● What the exercise asks
Produce an exact copy of all the data below, dropping every image.

● Given data
|---|
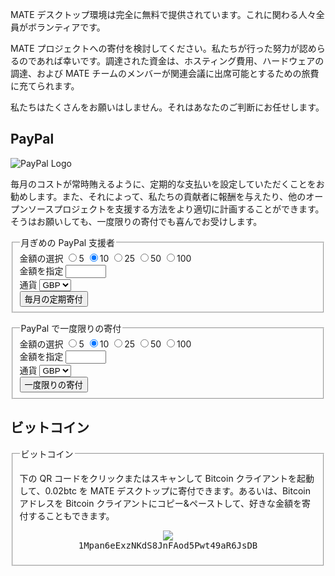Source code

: <!--
.. link:
.. description:
.. tags: 
.. date: 2012-05-22 11:54:14
.. title: 寄付
.. slug: donate
-->

MATE デスクトップ環境は完全に無料で提供されています。これに関わる人々全員がボランティアです。

MATE プロジェクトへの寄付を検討してください。私たちが行った努力が認めらるのであれば幸いです。調達された資金は、ホスティング費用、ハードウェアの調達、および MATE チームのメンバーが関連会議に出席可能とするための旅費に充てられます。

私たちはたくさんをお願いはしません。それはあなたのご判断にお任せします。

<style>
img.centered {
    display: block;
    margin-left: auto;
    margin-right: auto }
</style>

## PayPal

<img class="right" src="https://www.paypalobjects.com/webstatic/mktg/Logo/pp-logo-100px.png" alt="PayPal Logo">

毎月のコストが常時賄えるように、定期的な支払いを設定していただくことをお勧めします。また、それによって、私たちの貢献者に報酬を与えたり、他のオープンソースプロジェクトを支援する方法をより適切に計画することができます。そうはお願いしても、一度限りの寄付でも喜んでお受けします。

<div class="bs-docs-section">
  <div class="well">
    <form name="monthly" class="form-horizontal" action="https://www.paypal.com/cgi-bin/webscr" onsubmit="return validateMonthlyForm()" method="post">
      <fieldset>
        <legend>月ぎめの PayPal 支援者</legend>
        <div class="row">
          <label class="control-label">金額の選択</label>
          <label class="badge badge-info btn-mini"><input type="radio" name="amt" value="5">5</label>
          <label class="badge badge-success btn-mini"><input type="radio" name="amt" value="10" checked>10</label>
          <label class="badge badge-warning btn-mini"><input type="radio" name="amt" value="25">25</label>
          <label class="badge badge-important btn-mini"><input type="radio" name="amt" value="50">50</label>
          <label class="badge badge-inverse btn-mini"><input type="radio" name="amt" value="100">100</label>
        </div>
        <div class="row">
          <label for="monthly-specifyAmount" class="control-label">金額を指定</label>
          <input type="text" id="monthly-specifyAmount" name="other" value="" size="5" maxlength="5"/>
        </div>
        <div class="row">
          <label for="monthly-currency" class="control-label">通貨</label>
          <select id="monthly-currency" class="form-control" name="currency_code">
            <option>EUR</option>
            <option>USD</option>
            <option selected="">GBP</option>
          </select>
        </div>
        <button type="submit" class="btn btn-primary">毎月の定期寄付</button>
      </fieldset>
      <input type="hidden" name="cmd" value="_xclick-subscriptions">
      <input type="hidden" name="business" value="6282B4CZGVCB6">
      <input type="hidden" name="item_name" value="MATE Desktop Monthly Supporter">
      <input type="hidden" name="no_shipping" value="1">
      <input type="hidden" name="no_note" value="1">
      <input type="hidden" name="charset" value="UTF-8">
      <input type="hidden" name="a3" value="">
      <input type="hidden" name="p3" value="1">
      <input type="hidden" name="t3" value="M">
      <input type="hidden" name="src" value="1">
      <input type="hidden" name="sra" value="1">
      <input type="hidden" name="return" value="https://mate-desktop.org/donation-completed/">
      <input type="hidden" name="cancel_return" value="https://mate-desktop.org/donation-cancelled/">
    </form>
  </div>

  <div class="well">
    <form name="single" class="form-horizontal" action="https://www.paypal.com/cgi-bin/webscr" onsubmit="return validateSingleForm()" method="post">
      <fieldset>
        <legend>PayPal で一度限りの寄付</legend>
        <div class="row">
          <label class="control-label">金額の選択</label>
          <label class="badge badge-info btn-mini"><input type="radio" name="amt" value="5">5</label>
          <label class="badge badge-success btn-mini"><input type="radio" name="amt" value="10" checked>10</label>
          <label class="badge badge-warning btn-mini"><input type="radio" name="amt" value="25">25</label>
          <label class="badge badge-important btn-mini"><input type="radio" name="amt" value="50">50</label>
          <label class="badge badge-inverse btn-mini"><input type="radio" name="amt" value="100">100</label>
        </div>
        <div class="row">
          <label for="one-time-specifyAmount" class="control-label">金額を指定</label>
          <input id="one-time-specifyAmount" type="text" name="other" value="" size="5" maxlength="5">
        </div>
        <div class="row">
          <label for="one-time-currency" class="control-label">通貨</label>
          <select id="one-time-currency" class="form-control" name="currency_code">
            <option>EUR</option>
            <option>USD</option>
            <option selected="">GBP</option>
          </select>
        </div>
        <button type="submit" class="btn btn-primary">一度限りの寄付</button>
      </fieldset>
      <input type="hidden" name="cmd" value="_xclick">
      <input type="hidden" name="business" value="6282B4CZGVCB6">
      <input type="hidden" name="item_name" value="MATE Desktop One-time Donation">
      <input type="hidden" name="no_shipping" value="1">
      <input type="hidden" name="no_note" value="1">
      <input type="hidden" name="charset" value="UTF-8">
      <input type="hidden" name="amount" value="">
      <input type="hidden" name="src" value="1">
      <input type="hidden" name="sra" value="1">
      <input type="hidden" name="return" value="https://mate-desktop.org/donation-completed/">
      <input type="hidden" name="cancel_return" value="https://mate-desktop.org/donation-cancelled/">
    </form>
  </div>
</div>

## ビットコイン

<div class="bs-docs-section">
  <div class="well">
    <fieldset>
      <legend>ビットコイン</legend>
      <p>下の QR コードをクリックまたはスキャンして Bitcoin クライアントを起動して、0.02btc を MATE デスクトップに寄付できます。あるいは、Bitcoin アドレスを Bitcoin クライアントにコピー&ペーストして、好きな金額を寄付することもできます。</p>
      <p align="center">
      <a href="bitcoin:1Mpan6eExzNKdS8JnFAod5Pwt49aR6JsDB?amount=0.02&label=MATE%20Desktop">
        <img src="https://chart.googleapis.com/chart?chs=384x384&cht=qr&chl=bitcoin:1Mpan6eExzNKdS8JnFAod5Pwt49aR6JsDB?amount=0.02&message=Donate_0.02_btc_to_MATE_Desktop" /></a>
      <br />
      <span style="font-family: monospace;">1Mpan6eExzNKdS8JnFAod5Pwt49aR6JsDB</span>
      </p>
    </fieldset>
  </div>
</div>

<script type="text/javascript">
  function validateMonthlyForm() {
    var n = document.forms["毎月"]["その他"].value;
      if (n) {
        if (!isNaN(parseFloat(n)) && isFinite(n) && (n > 0)) {
          document.forms["毎月"]["a3"].value = n;
          return true;
        } else {
          alert("適当な寄付額を入力してください - 感謝します！");
          document.forms["毎月"]["その他"].value = "";
          return false;
        }
      }
      else {
        document.forms["毎月"]["a3"].value = document.forms["monthly"]["amt"].value;
        return true;
      }
  }

  function validateSingleForm() {
    var n = document.forms["一度限り"]["その他"].value;
      if (n) {
        if (!isNaN(parseFloat(n)) && isFinite(n) && (n > 0)) {
          document.forms["single"]["amount"].value = n;
          return true;
        } else {
          alert("適当な寄付額を入力してください - 感謝します！");
          document.forms["single"]["other"].value = "";
          return false;
        }
      }
      else {
        document.forms["一度限り"]["金額"].value = document.forms["single"]["amt"].value;
        return true;
      }
  }
</script>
|---|
● Answer
Source code

: <!--
.. link:
.. description:
.. tags: 
.. date: 2012-05-22 11:54:14
.. title: 寄付
.. slug: donate
-->

MATE デスクトップ環境は完全に無料で提供されています。これに関わる人々全員がボランティアです。

MATE プロジェクトへの寄付を検討してください。私たちが行った努力が認めらるのであれば幸いです。調達された資金は、ホスティング費用、ハードウェアの調達、および MATE チームのメンバーが関連会議に出席可能とするための旅費に充てられます。

私たちはたくさんをお願いはしません。それはあなたのご判断にお任せします。

<style>
img.centered {
    display: block;
    margin-left: auto;
    margin-right: auto }
</style>

## PayPal

<img class="right" src="https://www.paypalobjects.com/webstatic/mktg/Logo/pp-logo-100px.png" alt="PayPal Logo">

毎月のコストが常時賄えるように、定期的な支払いを設定していただくことをお勧めします。また、それによって、私たちの貢献者に報酬を与えたり、他のオープンソースプロジェクトを支援する方法をより適切に計画することができます。そうはお願いしても、一度限りの寄付でも喜んでお受けします。

<div class="bs-docs-section">
  <div class="well">
    <form name="monthly" class="form-horizontal" action="https://www.paypal.com/cgi-bin/webscr" onsubmit="return validateMonthlyForm()" method="post">
      <fieldset>
        <legend>月ぎめの PayPal 支援者</legend>
        <div class="row">
          <label class="control-label">金額の選択</label>
          <label class="badge badge-info btn-mini"><input type="radio" name="amt" value="5">5</label>
          <label class="badge badge-success btn-mini"><input type="radio" name="amt" value="10" checked>10</label>
          <label class="badge badge-warning btn-mini"><input type="radio" name="amt" value="25">25</label>
          <label class="badge badge-important btn-mini"><input type="radio" name="amt" value="50">50</label>
          <label class="badge badge-inverse btn-mini"><input type="radio" name="amt" value="100">100</label>
        </div>
        <div class="row">
          <label for="monthly-specifyAmount" class="control-label">金額を指定</label>
          <input type="text" id="monthly-specifyAmount" name="other" value="" size="5" maxlength="5"/>
        </div>
        <div class="row">
          <label for="monthly-currency" class="control-label">通貨</label>
          <select id="monthly-currency" class="form-control" name="currency_code">
            <option>EUR</option>
            <option>USD</option>
            <option selected="">GBP</option>
          </select>
        </div>
        <button type="submit" class="btn btn-primary">毎月の定期寄付</button>
      </fieldset>
      <input type="hidden" name="cmd" value="_xclick-subscriptions">
      <input type="hidden" name="business" value="6282B4CZGVCB6">
      <input type="hidden" name="item_name" value="MATE Desktop Monthly Supporter">
      <input type="hidden" name="no_shipping" value="1">
      <input type="hidden" name="no_note" value="1">
      <input type="hidden" name="charset" value="UTF-8">
      <input type="hidden" name="a3" value="">
      <input type="hidden" name="p3" value="1">
      <input type="hidden" name="t3" value="M">
      <input type="hidden" name="src" value="1">
      <input type="hidden" name="sra" value="1">
      <input type="hidden" name="return" value="https://mate-desktop.org/donation-completed/">
      <input type="hidden" name="cancel_return" value="https://mate-desktop.org/donation-cancelled/">
    </form>
  </div>

  <div class="well">
    <form name="single" class="form-horizontal" action="https://www.paypal.com/cgi-bin/webscr" onsubmit="return validateSingleForm()" method="post">
      <fieldset>
        <legend>PayPal で一度限りの寄付</legend>
        <div class="row">
          <label class="control-label">金額の選択</label>
          <label class="badge badge-info btn-mini"><input type="radio" name="amt" value="5">5</label>
          <label class="badge badge-success btn-mini"><input type="radio" name="amt" value="10" checked>10</label>
          <label class="badge badge-warning btn-mini"><input type="radio" name="amt" value="25">25</label>
          <label class="badge badge-important btn-mini"><input type="radio" name="amt" value="50">50</label>
          <label class="badge badge-inverse btn-mini"><input type="radio" name="amt" value="100">100</label>
        </div>
        <div class="row">
          <label for="one-time-specifyAmount" class="control-label">金額を指定</label>
          <input id="one-time-specifyAmount" type="text" name="other" value="" size="5" maxlength="5">
        </div>
        <div class="row">
          <label for="one-time-currency" class="control-label">通貨</label>
          <select id="one-time-currency" class="form-control" name="currency_code">
            <option>EUR</option>
            <option>USD</option>
            <option selected="">GBP</option>
          </select>
        </div>
        <button type="submit" class="btn btn-primary">一度限りの寄付</button>
      </fieldset>
      <input type="hidden" name="cmd" value="_xclick">
      <input type="hidden" name="business" value="6282B4CZGVCB6">
      <input type="hidden" name="item_name" value="MATE Desktop One-time Donation">
      <input type="hidden" name="no_shipping" value="1">
      <input type="hidden" name="no_note" value="1">
      <input type="hidden" name="charset" value="UTF-8">
      <input type="hidden" name="amount" value="">
      <input type="hidden" name="src" value="1">
      <input type="hidden" name="sra" value="1">
      <input type="hidden" name="return" value="https://mate-desktop.org/donation-completed/">
      <input type="hidden" name="cancel_return" value="https://mate-desktop.org/donation-cancelled/">
    </form>
  </div>
</div>

## ビットコイン

<div class="bs-docs-section">
  <div class="well">
    <fieldset>
      <legend>ビットコイン</legend>
      <p>下の QR コードをクリックまたはスキャンして Bitcoin クライアントを起動して、0.02btc を MATE デスクトップに寄付できます。あるいは、Bitcoin アドレスを Bitcoin クライアントにコピー&ペーストして、好きな金額を寄付することもできます。</p>
      <p align="center">
      <a href="bitcoin:1Mpan6eExzNKdS8JnFAod5Pwt49aR6JsDB?amount=0.02&label=MATE%20Desktop">
        <img src="https://chart.googleapis.com/chart?chs=384x384&cht=qr&chl=bitcoin:1Mpan6eExzNKdS8JnFAod5Pwt49aR6JsDB?amount=0.02&message=Donate_0.02_btc_to_MATE_Desktop" /></a>
      <br />
      <span style="font-family: monospace;">1Mpan6eExzNKdS8JnFAod5Pwt49aR6JsDB</span>
      </p>
    </fieldset>
  </div>
</div>

<script type="text/javascript">
  function validateMonthlyForm() {
    var n = document.forms["毎月"]["その他"].value;
      if (n) {
        if (!isNaN(parseFloat(n)) && isFinite(n) && (n > 0)) {
          document.forms["毎月"]["a3"].value = n;
          return true;
        } else {
          alert("適当な寄付額を入力してください - 感謝します！");
          document.forms["毎月"]["その他"].value = "";
          return false;
        }
      }
      else {
        document.forms["毎月"]["a3"].value = document.forms["monthly"]["amt"].value;
        return true;
      }
  }

  function validateSingleForm() {
    var n = document.forms["一度限り"]["その他"].value;
      if (n) {
        if (!isNaN(parseFloat(n)) && isFinite(n) && (n > 0)) {
          document.forms["single"]["amount"].value = n;
          return true;
        } else {
          alert("適当な寄付額を入力してください - 感謝します！");
          document.forms["single"]["other"].value = "";
          return false;
        }
      }
      else {
        document.forms["一度限り"]["金額"].value = document.forms["single"]["amt"].value;
        return true;
      }
  }
</script>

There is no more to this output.